Even with photos and video, I still wasn’t anxious to go to a doctor about it, my confidence in the medical world having been trampled and kicked to the curb. But the foot problem seemed worth tending to since, if this was happening in the midst of July, what would happen with them in winter?!

So in DIY fashion, I initially attempted to fix it with supplements, hoping the magnesium I’d been taking to accompany my Vitamin D would build up and help, then adding ginkgo, both known for circulatory effects. But weeks later, neither made a dent.

Next, I went back to Dr. Google, researching Secondary Raynaud’s in earnest – which led me to one cause of it that I’d previously glossed over: thyroid issues. My TSH tests had always been in normal lab range – albeit on the high side.

What I didn’t know until I started reading about thyroid, is that lab ranges for TSH can be virtually useless. That if symptomatic, you need a few other tests (most importantly free T3 and free T4) to determine whether your thyroid is actually working correctly. But the catch is that if your TSH is within lab range, most doctors won’t consider investigating further despite the wealth of symptoms you might have.

I don’t want to spend many words on it, but in a tiny nutshell: your thyroid controls your metabolism, how much oxygen gets sent to your cells and how much energy you get to have, among other things.

I went back over my TSH results through the years (I had 6, starting from 2009), and noted that each one increased over the previous. None of them were in “optimal” range, and my last one was at the very top of range.

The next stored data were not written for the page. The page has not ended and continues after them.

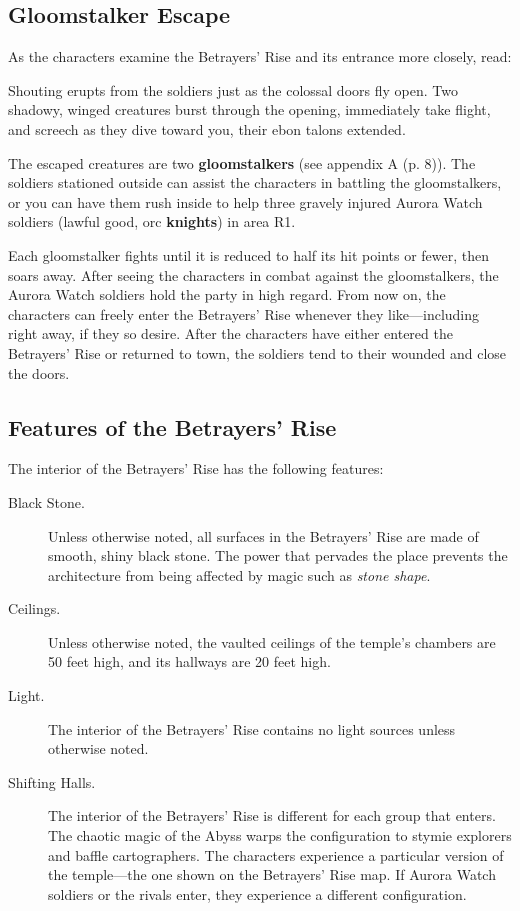\documentclass[a4paper, 11pt, bg=full, twocolumn, nooutline]{dndbook}
\begin{document}
\subsection{Gloomstalker Escape}

As the characters examine the Betrayers' Rise and its entrance more closely, read:

\begin{DndReadAloud}
Shouting erupts from the soldiers just as the colossal doors fly open. Two shadowy, winged creatures burst through the opening, immediately take flight, and screech as they dive toward you, their ebon talons extended.
\end{DndReadAloud}

The escaped creatures are two \textbf{gloomstalkers} (see appendix A (p. 8)). The soldiers stationed outside can assist the characters in battling the gloomstalkers, or you can have them rush inside to help three gravely injured Aurora Watch soldiers (lawful good, orc \textbf{knights}) in area R1.

Each gloomstalker fights until it is reduced to half its hit points or fewer, then soars away. After seeing the characters in combat against the gloomstalkers, the Aurora Watch soldiers hold the party in high regard. From now on, the characters can freely enter the Betrayers' Rise whenever they like---including right away, if they so desire. After the characters have either entered the Betrayers' Rise or returned to town, the soldiers tend to their wounded and close the doors.

\subsection{Features of the Betrayers' Rise}

The interior of the Betrayers' Rise has the following features:

\begin{description}
\item[Black Stone.] Unless otherwise noted, all surfaces in the Betrayers' Rise are made of smooth, shiny black stone. The power that pervades the place prevents the architecture from being affected by magic such as \textit{stone shape}.
\item[Ceilings.] Unless otherwise noted, the vaulted ceilings of the temple's chambers are 50 feet high, and its hallways are 20 feet high.
\item[Light.] The interior of the Betrayers' Rise contains no light sources unless otherwise noted.
\item[Shifting Halls.] The interior of the Betrayers' Rise is different for each group that enters. The chaotic magic of the Abyss warps the configuration to stymie explorers and baffle cartographers. The characters experience a particular version of the temple---the one shown on the Betrayers' Rise map. If Aurora Watch soldiers or the rivals enter, they experience a different configuration.
\end{description}
\end{document}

Birthday Present To Myself
On September 6th, I turned 54. The Friday before my birthday, I bought myself a full thyroid panel. That means blood tests for TSH, Free T3, Free T4, TPOAb, TgAb along with 5 other thyroid tests. The whole thing cost me $208 – infinitely cheaper than a week-long hospital stay, or an unnecessary liver procedure, or a few lost years wondering what in hell is wrong with me.

Bitter much? Yeah, I get to be pissed off. I wasted a lot of time and tears.

Because a few days later, my results came back. My TSH was 5.39 (officially High), my Free T3 and Free T4 were both on the low end (gee, no wonder I can’t run), and most telling: high TPO antibodies.

High TPO antibodies are the marker of Hashimoto’s Thyroiditis: an autoimmune thyroid disease. Coupled with my high TSH, FT3 and FT4 results, there was no interpretation about it. It was.